MS SQL to SQLite syntax

Question

First of all, I'm trying to achieve the following:

I first used MS SQL to figure out how I'm Able to align the tags together.

Here is the schema if you would like to recreate the unnormalised table.

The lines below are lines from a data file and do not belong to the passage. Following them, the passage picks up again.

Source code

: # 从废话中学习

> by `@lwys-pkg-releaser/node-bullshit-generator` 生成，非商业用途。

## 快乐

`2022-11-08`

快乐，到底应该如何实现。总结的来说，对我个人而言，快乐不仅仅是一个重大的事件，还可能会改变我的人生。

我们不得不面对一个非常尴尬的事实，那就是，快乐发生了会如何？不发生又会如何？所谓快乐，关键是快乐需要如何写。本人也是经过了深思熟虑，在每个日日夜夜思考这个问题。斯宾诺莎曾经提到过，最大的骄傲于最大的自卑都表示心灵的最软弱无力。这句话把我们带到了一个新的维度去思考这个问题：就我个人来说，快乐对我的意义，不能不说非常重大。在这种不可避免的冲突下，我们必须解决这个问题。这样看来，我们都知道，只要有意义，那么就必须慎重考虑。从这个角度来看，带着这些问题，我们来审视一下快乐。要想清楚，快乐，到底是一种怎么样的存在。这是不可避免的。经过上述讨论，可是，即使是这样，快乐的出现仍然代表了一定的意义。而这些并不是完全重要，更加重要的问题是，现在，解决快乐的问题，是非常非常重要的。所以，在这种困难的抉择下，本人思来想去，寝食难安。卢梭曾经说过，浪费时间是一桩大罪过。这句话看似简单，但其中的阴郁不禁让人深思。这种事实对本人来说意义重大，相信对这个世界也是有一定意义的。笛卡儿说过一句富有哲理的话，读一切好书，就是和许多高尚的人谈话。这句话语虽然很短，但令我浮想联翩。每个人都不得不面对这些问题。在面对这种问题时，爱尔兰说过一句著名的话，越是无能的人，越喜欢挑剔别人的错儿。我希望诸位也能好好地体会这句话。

CREATE TABLE unnormalized(
  vendor_tag varchar(200),
  vendor_tag_name varchar(200),
  vendor_id int
  );
  
 INSERT INTO unnormalized
VALUES
('5,8,30,24','Burgers,Desserts,Fries,Salads',1),
('5','Burgers',2),
('8,42','Desserts,Mexican',3),
('1,5,30,16','American,Burgers,Fries,Sandwiches',4),
('1,5,30,16','American,Burgers,Fries,Sandwiches',5);

Here is the code for the normalised table

SELECT
    --*
    DISTINCT CAST(tag_id AS INT) as tag_id ,tag_name
FROM unnormalized 
CROSS APPLY 
(
    (SELECT 
        value as tag_id,
        ROW_NUMBER() OVER(ORDER BY (SELECT NULL)) AS rn
     FROM STRING_SPLIT(vendor_tag,',') 
    ) a1
    INNER JOIN 
    (SELECT 
        value as tag_name,
        ROW_NUMBER() OVER(ORDER BY (SELECT NULL)) AS rn
     FROM STRING_SPLIT(vendor_tag_name,',') 
     ) a2
    ON a1.rn = a2.rn
) 
ORDER BY tag_id

Now I'm trying to rewrite this code using SQLite. However there are a few differences such as 'CROSS APPLY' and 'STRING_SPLIT' not being in SQLite. I've looked around and I found out that CROSS APPLY is maybe similar to 'CROSS JOIN' in SQLite and maybe using something like this to separate the string at the first comma it finds??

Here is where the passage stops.